┌──

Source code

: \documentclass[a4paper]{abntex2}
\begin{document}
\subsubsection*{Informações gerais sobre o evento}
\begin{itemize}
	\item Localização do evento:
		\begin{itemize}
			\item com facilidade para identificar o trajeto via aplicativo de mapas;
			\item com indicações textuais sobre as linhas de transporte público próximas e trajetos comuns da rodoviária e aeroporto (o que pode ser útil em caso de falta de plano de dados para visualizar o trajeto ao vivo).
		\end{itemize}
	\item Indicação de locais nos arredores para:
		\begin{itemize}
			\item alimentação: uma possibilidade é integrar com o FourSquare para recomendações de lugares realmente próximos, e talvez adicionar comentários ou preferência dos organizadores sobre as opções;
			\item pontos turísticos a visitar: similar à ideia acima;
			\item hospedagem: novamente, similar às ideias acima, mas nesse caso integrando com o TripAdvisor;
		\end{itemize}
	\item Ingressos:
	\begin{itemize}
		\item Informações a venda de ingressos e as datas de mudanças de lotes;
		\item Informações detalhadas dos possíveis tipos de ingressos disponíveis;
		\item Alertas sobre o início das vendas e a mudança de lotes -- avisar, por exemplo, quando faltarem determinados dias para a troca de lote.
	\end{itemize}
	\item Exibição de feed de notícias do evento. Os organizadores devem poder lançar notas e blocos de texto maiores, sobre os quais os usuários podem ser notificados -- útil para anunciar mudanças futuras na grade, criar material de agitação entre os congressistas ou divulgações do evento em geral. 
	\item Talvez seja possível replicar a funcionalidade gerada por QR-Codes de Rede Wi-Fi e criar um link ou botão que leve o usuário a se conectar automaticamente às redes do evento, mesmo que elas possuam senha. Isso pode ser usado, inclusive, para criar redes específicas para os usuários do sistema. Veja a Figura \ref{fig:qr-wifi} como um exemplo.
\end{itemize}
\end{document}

└──

## Problem description
Across the entries above, count the lines with the word "exemplo" and report that count by itself.

## Response to this task
2